Rev 13: Do not output copy instructions which take more to encode than a fresh insert. (But do not refer to those insertions when finding ranges to copy: they are not interesting). in http://people.ubuntu.com/~robertc/baz2.0/plugins/groupcompress/trunk
Robert Collins
robertc at robertcollins.net
Tue Jul 15 17:22:11 BST 2008
At http://people.ubuntu.com/~robertc/baz2.0/plugins/groupcompress/trunk
------------------------------------------------------------
revno: 13
revision-id: robertc at robertcollins.net-20080715162205-f55unkim2al9pv2z
parent: robertc at robertcollins.net-20080715154818-94t8nveufs3scvay
committer: Robert Collins <robertc at robertcollins.net>
branch nick: trunk
timestamp: Wed 2008-07-16 02:22:05 +1000
message:
Do not output copy instructions which take more to encode than a fresh insert. (But do not refer to those insertions when finding ranges to copy: they are not interesting).
modified:
groupcompress.py groupcompress.py-20080705181503-ccbxd6xuy1bdnrpu-8
tests/test_groupcompress.py test_groupcompress.p-20080705181503-ccbxd6xuy1bdnrpu-13
=== modified file 'groupcompress.py'
--- a/groupcompress.py 2008-07-15 15:48:18 +0000
+++ b/groupcompress.py 2008-07-15 16:22:05 +0000
@@ -17,6 +17,7 @@
"""Core compression logic for compressing streams of related files."""

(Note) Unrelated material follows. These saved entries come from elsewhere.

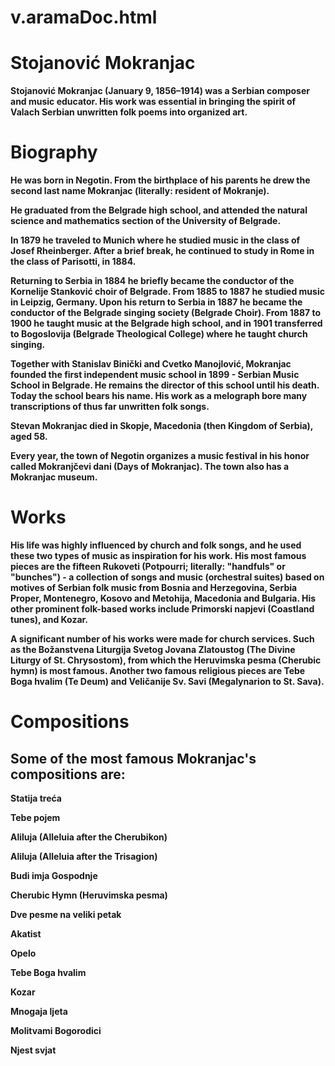 # v.aramaDoc.html
<h1>Stojanović Mokranjac</h1> 

<b>Stojanović Mokranjac (January 9, 1856–1914) was a Serbian composer and music educator. His work was essential in bringing the spirit of Valach Serbian unwritten folk poems into organized art.</b>  

<h1>Biography</h1>

<b>He was born in Negotin. From the birthplace of his parents he drew the second last name Mokranjac (literally: resident of Mokranje).</b> 

<b> He graduated from the Belgrade high school, and attended the natural science and mathematics section of the University of Belgrade. </b> 
    
<b> In 1879 he traveled to Munich where he studied music in the class of Josef Rheinberger. After a brief break, he continued to study in Rome in the class of Parisotti, in 1884. </b>

<b>Returning to Serbia in 1884 he briefly became the conductor of the Kornelije Stanković choir of Belgrade. From 1885 to 1887 he studied music in Leipzig, Germany. Upon his return to Serbia in 1887 he became the conductor of the Belgrade singing society (Belgrade Choir). From 1887 to 1900 he taught music at the Belgrade high school, and in 1901 transferred to Bogoslovija (Belgrade Theological College) where he taught church singing. </b>

<b>Together with Stanislav Binički and Cvetko Manojlović, Mokranjac founded the first independent music school in 1899 - Serbian Music School in Belgrade. He remains the director of this school until his death. Today the school bears his name. His work as a melograph bore many transcriptions of thus far unwritten folk songs.</b> 

<b>Stevan Mokranjac died in Skopje, Macedonia (then Kingdom of Serbia), aged 58.</b>

<b>Every year, the town of Negotin organizes a music festival in his honor called Mokranjčevi dani (Days of Mokranjac). The town also has a Mokranjac museum.</b>

<h1>Works</h1>

<b>His life was highly influenced by church and folk songs, and he used these two types of music as inspiration for his work. His most famous pieces are the fifteen Rukoveti (Potpourri; literally: "handfuls" or "bunches") - a collection of songs and music (orchestral suites) based on motives of Serbian folk music from Bosnia and Herzegovina, Serbia Proper, Montenegro, Kosovo and Metohija, Macedonia and Bulgaria. His other prominent folk-based works include Primorski napjevi (Coastland tunes), and Kozar.</b>

<b>A significant number of his works were made for church services. Such as the Božanstvena Liturgija Svetog Jovana Zlatoustog (The Divine Liturgy of St. Chrysostom), from which the Heruvimska pesma (Cherubic hymn) is most famous. Another two famous religious pieces are Tebe Boga hvalim (Te Deum) and Veličanije Sv. Savi (Megalynarion to St. Sava).</b> 

<h1>Compositions</h1>   

<h2>Some of the most famous Mokranjac's compositions are:</h2> 

<b>Statija treća</b>  

<b>Tebe pojem</b> 

<b>Aliluja (Alleluia after the Cherubikon)</b>  

<b>Aliluja (Alleluia after the Trisagion)</b>  

<b>Budi imja Gospodnje</b> 

<b>Cherubic Hymn (Heruvimska pesma)</b>  

<b>Dve pesme na veliki petak</b>  

<b>Akatist</b>

<b>Opelo</b> 

<b>Tebe Boga hvalim</b>

<b>Kozar</b> 

<b>Mnogaja ljeta</b> 

<b>Molitvami Bogorodici</b>

<b>Njest svjat</b>
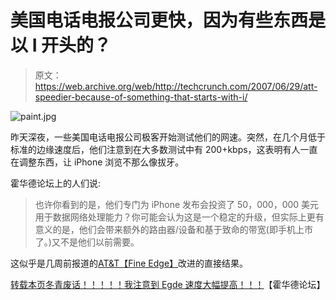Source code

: # 美国电话电报公司更快，因为有些东西是以 I 开头的？

> 原文：<https://web.archive.org/web/http://techcrunch.com/2007/06/29/att-speedier-because-of-something-that-starts-with-i/>

![paint.jpg](img/8c8437e7725d3e587f4dc8b2d52c15f5.png)

昨天深夜，一些美国电话电报公司极客开始测试他们的网速。突然，在几个月低于标准的边缘速度后，他们注意到在大多数测试中有 200+kbps，这表明有人一直在调整东西，让 iPhone 浏览不那么像拔牙。

霍华德论坛上的人们说:

> 也许你看到的是，他们专门为 iPhone 发布会投资了 50，000，000 美元用于数据网络处理能力？你可能会认为这是一个稳定的升级，但实际上更有意义的是，他们会带来额外的路由器/设备和基于致命的带宽(即手机上市了。)又不是他们以前需要。

这似乎是几周前报道的[AT&T【Fine Edge】](https://web.archive.org/web/20150928091415/http://gizmodo.com/gadgets/exclusive/iphone-data-to-be-boosted-by-atts-operation-fine-edge-265867.php)改进的直接结果。

[转载本页冬青废话！！！！！我注意到 Egde 速度大幅提高！！！](https://web.archive.org/web/20150928091415/http://www.howardforums.com/showthread.php?t=1189862)【霍华德论坛】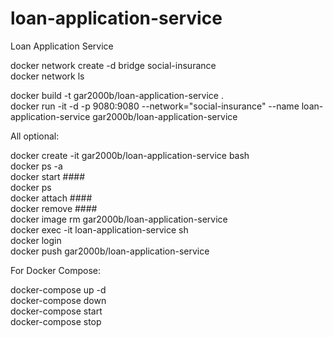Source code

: # loan-application-service
Loan Application Service

docker network create -d bridge social-insurance  
docker network ls  

docker build -t gar2000b/loan-application-service .  
docker run -it -d -p 9080:9080 --network="social-insurance" --name loan-application-service gar2000b/loan-application-service  

All optional:

docker create -it gar2000b/loan-application-service bash  
docker ps -a  
docker start ####  
docker ps  
docker attach ####  
docker remove ####  
docker image rm gar2000b/loan-application-service  
docker exec -it loan-application-service sh  
docker login  
docker push gar2000b/loan-application-service  

For Docker Compose:

docker-compose up -d  
docker-compose down  
docker-compose start  
docker-compose stop  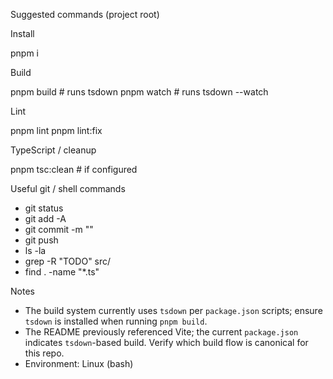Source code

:Suggested commands (project root)

Install

pnpm i

Build

pnpm build    # runs tsdown
pnpm watch    # runs tsdown --watch

Lint

pnpm lint
pnpm lint:fix

TypeScript / cleanup

pnpm tsc:clean   # if configured

Useful git / shell commands

- git status
- git add -A
- git commit -m "<message>"
- git push
- ls -la
- grep -R "TODO" src/
- find . -name "*.ts"

Notes

- The build system currently uses `tsdown` per `package.json` scripts; ensure `tsdown` is installed when running `pnpm build`.
- The README previously referenced Vite; the current `package.json` indicates `tsdown`-based build. Verify which build flow is canonical for this repo.
- Environment: Linux (bash)
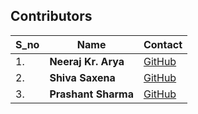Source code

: ## Contributors

| S_no |        Name         |                 Contact                       |
|------|---------------------|-----------------------------------------------|
| 1.   | **Neeraj Kr. Arya** | [GitHub](https://github.com/inquiridortechie) |
| 2.   | **Shiva Saxena**    | [GitHub](https://github.com/geekyshacklebolt) |
| 3.   | **Prashant Sharma** | [GitHub](https://github.com/gutsytechster)    |
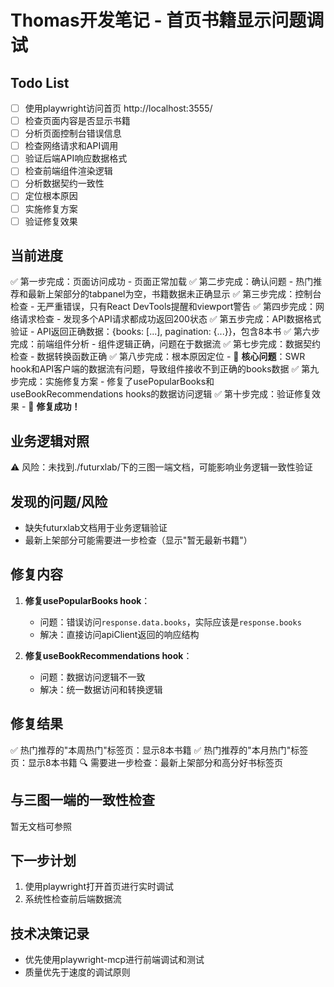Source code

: # Thomas开发笔记 - 首页书籍显示问题调试

## Todo List
- [ ] 使用playwright访问首页 http://localhost:3555/
- [ ] 检查页面内容是否显示书籍
- [ ] 分析页面控制台错误信息
- [ ] 检查网络请求和API调用
- [ ] 验证后端API响应数据格式
- [ ] 检查前端组件渲染逻辑
- [ ] 分析数据契约一致性
- [ ] 定位根本原因
- [ ] 实施修复方案
- [ ] 验证修复效果

## 当前进度
✅ 第一步完成：页面访问成功 - 页面正常加载
✅ 第二步完成：确认问题 - 热门推荐和最新上架部分的tabpanel为空，书籍数据未正确显示
✅ 第三步完成：控制台检查 - 无严重错误，只有React DevTools提醒和viewport警告
✅ 第四步完成：网络请求检查 - 发现多个API请求都成功返回200状态
✅ 第五步完成：API数据格式验证 - API返回正确数据：{books: [...], pagination: {...}}，包含8本书
✅ 第六步完成：前端组件分析 - 组件逻辑正确，问题在于数据流
✅ 第七步完成：数据契约检查 - 数据转换函数正确
✅ 第八步完成：根本原因定位 - 🎯 **核心问题**：SWR hook和API客户端的数据流有问题，导致组件接收不到正确的books数据
✅ 第九步完成：实施修复方案 - 修复了usePopularBooks和useBookRecommendations hooks的数据访问逻辑
✅ 第十步完成：验证修复效果 - 🎉 **修复成功！**

## 业务逻辑对照
⚠️ 风险：未找到./futurxlab/下的三图一端文档，可能影响业务逻辑一致性验证

## 发现的问题/风险
- 缺失futurxlab文档用于业务逻辑验证
- 最新上架部分可能需要进一步检查（显示"暂无最新书籍"）

## 修复内容
1. **修复usePopularBooks hook**：
   - 问题：错误访问`response.data.books`，实际应该是`response.books`
   - 解决：直接访问apiClient返回的响应结构

2. **修复useBookRecommendations hook**：
   - 问题：数据访问逻辑不一致
   - 解决：统一数据访问和转换逻辑

## 修复结果
✅ 热门推荐的"本周热门"标签页：显示8本书籍
✅ 热门推荐的"本月热门"标签页：显示8本书籍
🔍 需要进一步检查：最新上架部分和高分好书标签页

## 与三图一端的一致性检查
暂无文档可参照

## 下一步计划
1. 使用playwright打开首页进行实时调试
2. 系统性检查前后端数据流

## 技术决策记录
- 优先使用playwright-mcp进行前端调试和测试
- 质量优先于速度的调试原则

+from itertools import izip
from cStringIO import StringIO
import zlib
@@ -145,6 +146,7 @@
new_lines = []
new_lines.append('label: %s\n' % label)
new_lines.append('sha1: %s\n' % sha1)
+ index_lines = [False, False]
pos = 0
line_locations = self.line_locations
accumulator = []
@@ -164,7 +166,18 @@
start_byte = 0
else:
start_byte = self.line_offsets[copy_start - 1]
- new_lines.append("c,%d,%d\n" % (start_byte, stop_byte - start_byte))
+ bytes = stop_byte - start_byte
+ copy_control_instruction = "c,%d,%d\n" % (start_byte, bytes)
+ insert_instruction = "i,%d\n" % copy_len
+ if (bytes + len(insert_instruction) >
+ len(copy_control_instruction)):
+ new_lines.append(copy_control_instruction)
+ index_lines.append(False)
+ else:
+ # inserting is shorter than copying, so insert.
+ new_lines.append(insert_instruction)
+ new_lines.extend(lines[new_start:new_start+copy_len])
+ index_lines.extend([False]*(copy_len + 1))
copying = False
new_start = pos
new_len = 1
@@ -186,18 +199,33 @@
start_byte = 0
else:
start_byte = self.line_offsets[copy_start - 1]
- new_lines.append("c,%d,%d\n" % (start_byte, stop_byte - start_byte))
+ bytes = stop_byte - start_byte
+ copy_control_instruction = "c,%d,%d\n" % (start_byte, bytes)
+ insert_instruction = "i,%d\n" % copy_len
+ if (bytes + len(insert_instruction) >
+ len(copy_control_instruction)):
+ new_lines.append(copy_control_instruction)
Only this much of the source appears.